- Stored data entries:
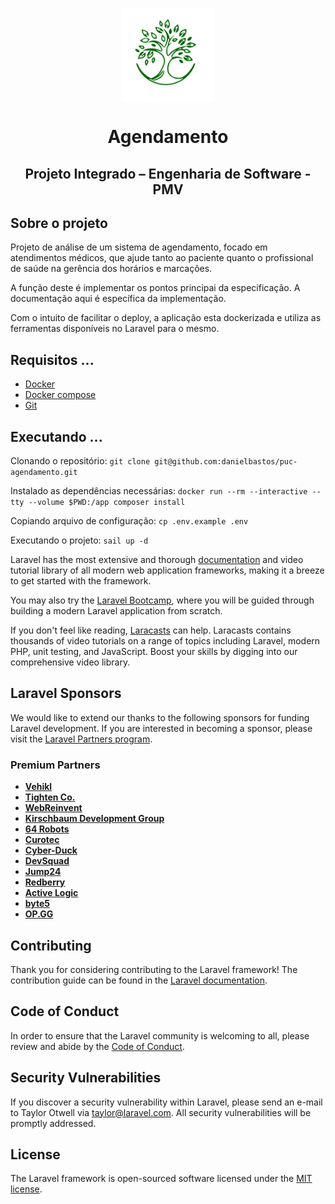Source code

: <p align="center">
    <img align="center" src="/public/images/logo.svg" width="150" alt="Agendamento">
    <h1 align="center"> Agendamento </h1>
    <h2 align="center"> Projeto Integrado – Engenharia de Software - PMV </h2>
</p>


## Sobre o projeto

Projeto de análise de um sistema de agendamento, focado em atendimentos médicos, que ajude tanto ao paciente quanto o profissional de saúde na gerência dos horários e marcações.

A função deste é implementar os pontos principai da especificação. A documentação aqui é específica da implementação. 

Com o intuito de facilitar o deploy, a aplicação esta dockerizada e utiliza as ferramentas disponíveis no Laravel para o mesmo. 

## Requisitos ...
- [Docker](https://www.docker.com/)
- [Docker compose](https://docs.docker.com/compose/)
- [Git](https://git-scm.com/)

## Executando ...

Clonando o repositório:
``git clone git@github.com:danielbastos/puc-agendamento.git``

Instalado as dependências necessárias:
``docker run --rm --interactive --tty --volume $PWD:/app composer install``

Copiando arquivo de configuração:
``cp .env.example .env``

Executando o projeto:
``sail up -d``

Laravel has the most extensive and thorough [documentation](https://laravel.com/docs) and video tutorial library of all modern web application frameworks, making it a breeze to get started with the framework.

You may also try the [Laravel Bootcamp](https://bootcamp.laravel.com), where you will be guided through building a modern Laravel application from scratch.

If you don't feel like reading, [Laracasts](https://laracasts.com) can help. Laracasts contains thousands of video tutorials on a range of topics including Laravel, modern PHP, unit testing, and JavaScript. Boost your skills by digging into our comprehensive video library.

## Laravel Sponsors

We would like to extend our thanks to the following sponsors for funding Laravel development. If you are interested in becoming a sponsor, please visit the [Laravel Partners program](https://partners.laravel.com).

### Premium Partners

- **[Vehikl](https://vehikl.com/)**
- **[Tighten Co.](https://tighten.co)**
- **[WebReinvent](https://webreinvent.com/)**
- **[Kirschbaum Development Group](https://kirschbaumdevelopment.com)**
- **[64 Robots](https://64robots.com)**
- **[Curotec](https://www.curotec.com/services/technologies/laravel/)**
- **[Cyber-Duck](https://cyber-duck.co.uk)**
- **[DevSquad](https://devsquad.com/hire-laravel-developers)**
- **[Jump24](https://jump24.co.uk)**
- **[Redberry](https://redberry.international/laravel/)**
- **[Active Logic](https://activelogic.com)**
- **[byte5](https://byte5.de)**
- **[OP.GG](https://op.gg)**

## Contributing

Thank you for considering contributing to the Laravel framework! The contribution guide can be found in the [Laravel documentation](https://laravel.com/docs/contributions).

## Code of Conduct

In order to ensure that the Laravel community is welcoming to all, please review and abide by the [Code of Conduct](https://laravel.com/docs/contributions#code-of-conduct).

## Security Vulnerabilities

If you discover a security vulnerability within Laravel, please send an e-mail to Taylor Otwell via [taylor@laravel.com](mailto:taylor@laravel.com). All security vulnerabilities will be promptly addressed.

## License

The Laravel framework is open-sourced software licensed under the [MIT license](https://opensource.org/licenses/MIT).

- Task brief:
Repeat the data above in full and exactly. Omit every image.

- Task solution:
Source code

: <p align="center">
    <img align="center" src="/public/images/logo.svg" width="150" alt="Agendamento">
    <h1 align="center"> Agendamento </h1>
    <h2 align="center"> Projeto Integrado – Engenharia de Software - PMV </h2>
</p>


## Sobre o projeto

Projeto de análise de um sistema de agendamento, focado em atendimentos médicos, que ajude tanto ao paciente quanto o profissional de saúde na gerência dos horários e marcações.

A função deste é implementar os pontos principai da especificação. A documentação aqui é específica da implementação. 

Com o intuito de facilitar o deploy, a aplicação esta dockerizada e utiliza as ferramentas disponíveis no Laravel para o mesmo. 

## Requisitos ...
- [Docker](https://www.docker.com/)
- [Docker compose](https://docs.docker.com/compose/)
- [Git](https://git-scm.com/)

## Executando ...

Clonando o repositório:
``git clone git@github.com:danielbastos/puc-agendamento.git``

Instalado as dependências necessárias:
``docker run --rm --interactive --tty --volume $PWD:/app composer install``

Copiando arquivo de configuração:
``cp .env.example .env``

Executando o projeto:
``sail up -d``

Laravel has the most extensive and thorough [documentation](https://laravel.com/docs) and video tutorial library of all modern web application frameworks, making it a breeze to get started with the framework.

You may also try the [Laravel Bootcamp](https://bootcamp.laravel.com), where you will be guided through building a modern Laravel application from scratch.

If you don't feel like reading, [Laracasts](https://laracasts.com) can help. Laracasts contains thousands of video tutorials on a range of topics including Laravel, modern PHP, unit testing, and JavaScript. Boost your skills by digging into our comprehensive video library.

## Laravel Sponsors

We would like to extend our thanks to the following sponsors for funding Laravel development. If you are interested in becoming a sponsor, please visit the [Laravel Partners program](https://partners.laravel.com).

### Premium Partners

- **[Vehikl](https://vehikl.com/)**
- **[Tighten Co.](https://tighten.co)**
- **[WebReinvent](https://webreinvent.com/)**
- **[Kirschbaum Development Group](https://kirschbaumdevelopment.com)**
- **[64 Robots](https://64robots.com)**
- **[Curotec](https://www.curotec.com/services/technologies/laravel/)**
- **[Cyber-Duck](https://cyber-duck.co.uk)**
- **[DevSquad](https://devsquad.com/hire-laravel-developers)**
- **[Jump24](https://jump24.co.uk)**
- **[Redberry](https://redberry.international/laravel/)**
- **[Active Logic](https://activelogic.com)**
- **[byte5](https://byte5.de)**
- **[OP.GG](https://op.gg)**

## Contributing

Thank you for considering contributing to the Laravel framework! The contribution guide can be found in the [Laravel documentation](https://laravel.com/docs/contributions).

## Code of Conduct

In order to ensure that the Laravel community is welcoming to all, please review and abide by the [Code of Conduct](https://laravel.com/docs/contributions#code-of-conduct).

## Security Vulnerabilities

If you discover a security vulnerability within Laravel, please send an e-mail to Taylor Otwell via [taylor@laravel.com](mailto:taylor@laravel.com). All security vulnerabilities will be promptly addressed.

## License

The Laravel framework is open-sourced software licensed under the [MIT license](https://opensource.org/licenses/MIT).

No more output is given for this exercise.